2. The electricity storage device according to claim 1, wherein

one of the active material layers of the electrodes, which have different polarities, is harder than the other active material layer, and

the direction of the high stretchability in the separator is orthogonal to the coating direction of the active material in the electrode having the harder active material layer.

3. The electricity storage device according to claim 1, wherein the direction of the high stretchability in the separator is orthogonal to the coating direction of the active material.

4. The electricity storage device according to claim 1, wherein the electricity storage device is a rechargeable battery.

5. The electricity storage device according to claim 1, wherein

the separator is configured by biaxial stretching, in which separator material is stretched in two directions orthogonal to each other, and

one of the two axes has higher stretchability than the stretchability of the other axis.

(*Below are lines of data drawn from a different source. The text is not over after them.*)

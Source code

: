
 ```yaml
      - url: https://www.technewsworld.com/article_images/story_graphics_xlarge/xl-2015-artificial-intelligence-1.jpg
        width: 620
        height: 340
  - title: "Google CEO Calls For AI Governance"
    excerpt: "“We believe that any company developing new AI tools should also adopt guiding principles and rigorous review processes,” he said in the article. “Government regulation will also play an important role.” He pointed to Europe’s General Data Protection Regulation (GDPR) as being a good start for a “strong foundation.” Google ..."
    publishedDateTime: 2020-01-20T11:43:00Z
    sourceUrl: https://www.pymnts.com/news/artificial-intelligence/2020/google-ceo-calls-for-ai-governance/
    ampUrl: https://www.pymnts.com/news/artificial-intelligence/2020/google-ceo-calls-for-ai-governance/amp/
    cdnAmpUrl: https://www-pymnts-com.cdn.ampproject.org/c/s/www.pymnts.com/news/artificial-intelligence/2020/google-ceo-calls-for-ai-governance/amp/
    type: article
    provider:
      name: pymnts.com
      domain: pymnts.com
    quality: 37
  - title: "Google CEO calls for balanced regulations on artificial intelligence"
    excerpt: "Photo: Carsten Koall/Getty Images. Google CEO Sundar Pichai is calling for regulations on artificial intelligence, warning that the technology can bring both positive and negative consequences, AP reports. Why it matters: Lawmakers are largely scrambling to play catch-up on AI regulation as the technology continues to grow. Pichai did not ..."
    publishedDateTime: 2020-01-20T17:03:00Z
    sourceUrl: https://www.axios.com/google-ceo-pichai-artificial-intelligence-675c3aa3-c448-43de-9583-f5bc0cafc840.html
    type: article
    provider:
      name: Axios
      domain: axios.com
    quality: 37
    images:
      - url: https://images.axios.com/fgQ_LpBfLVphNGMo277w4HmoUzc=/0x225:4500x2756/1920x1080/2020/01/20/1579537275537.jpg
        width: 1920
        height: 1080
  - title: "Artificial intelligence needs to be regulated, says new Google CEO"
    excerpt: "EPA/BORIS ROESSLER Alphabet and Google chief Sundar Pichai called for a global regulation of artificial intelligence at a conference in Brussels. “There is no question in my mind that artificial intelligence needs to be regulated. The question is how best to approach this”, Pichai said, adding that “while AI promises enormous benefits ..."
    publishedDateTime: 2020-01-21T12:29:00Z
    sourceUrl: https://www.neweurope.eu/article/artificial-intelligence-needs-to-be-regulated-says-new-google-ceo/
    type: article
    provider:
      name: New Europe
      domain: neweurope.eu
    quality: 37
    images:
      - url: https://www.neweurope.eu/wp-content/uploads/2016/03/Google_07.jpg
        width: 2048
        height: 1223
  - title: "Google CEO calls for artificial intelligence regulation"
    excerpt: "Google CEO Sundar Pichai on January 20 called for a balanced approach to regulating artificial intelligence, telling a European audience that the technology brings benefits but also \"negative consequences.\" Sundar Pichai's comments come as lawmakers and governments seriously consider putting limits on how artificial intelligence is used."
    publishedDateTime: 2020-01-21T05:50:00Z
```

6. An electricity storage device comprising an electrode assembly, wherein

the electrode assembly is configured by stacking electrodes that have different polarities from each other with a separator that insulates the electrodes from each other,

each of the electrodes has a rectangular foil, an active material layer in which active material is arranged on the foil, and a tab protruding from a part of one side extending in a longitudinal direction of the foil,

one end in the longitudinal direction of the electrode coincides with one end in the longitudinal direction of the active material layer,

the other end in the longitudinal direction of the electrode coincides with the other end in the longitudinal direction of the active material layer,

the active material has a constant coating direction,

the separator has one direction in which the stretchability of the separator is higher than in the other directions,

the coating direction of the active material in at least one of the electrodes is a direction along the protruding direction of the tab,

the direction of the high stretchability in the separator intersects the coating direction of the active material of at least one of the electrodes,

the separator is one of a plurality of separators that constitutes the electrode assembly, and

the separators are stacked such that the directions of the high stretchabilities coincide with each other.

7. The electricity storage device according to claim 6, wherein

one of the active material layers of the electrodes, which have different polarities, is harder than the other active material layer, and

the direction of the high stretchability in the separator intersects the coating direction of the active material in the electrode having the harder active material layer.

8. The electricity storage device according to claim 6, wherein the direction of the high stretchability in the separator is orthogonal to the coating direction of the active material.

9. The electricity storage device according to claim 6, wherein the separator is configured by biaxial stretching, in which separator material is stretched in two directions orthogonal to each other, and one of the two axes has higher stretchability than the stretchability of the other axis.

10. The electricity storage device according to claim 6, wherein the electricity storage device is a rechargeable battery.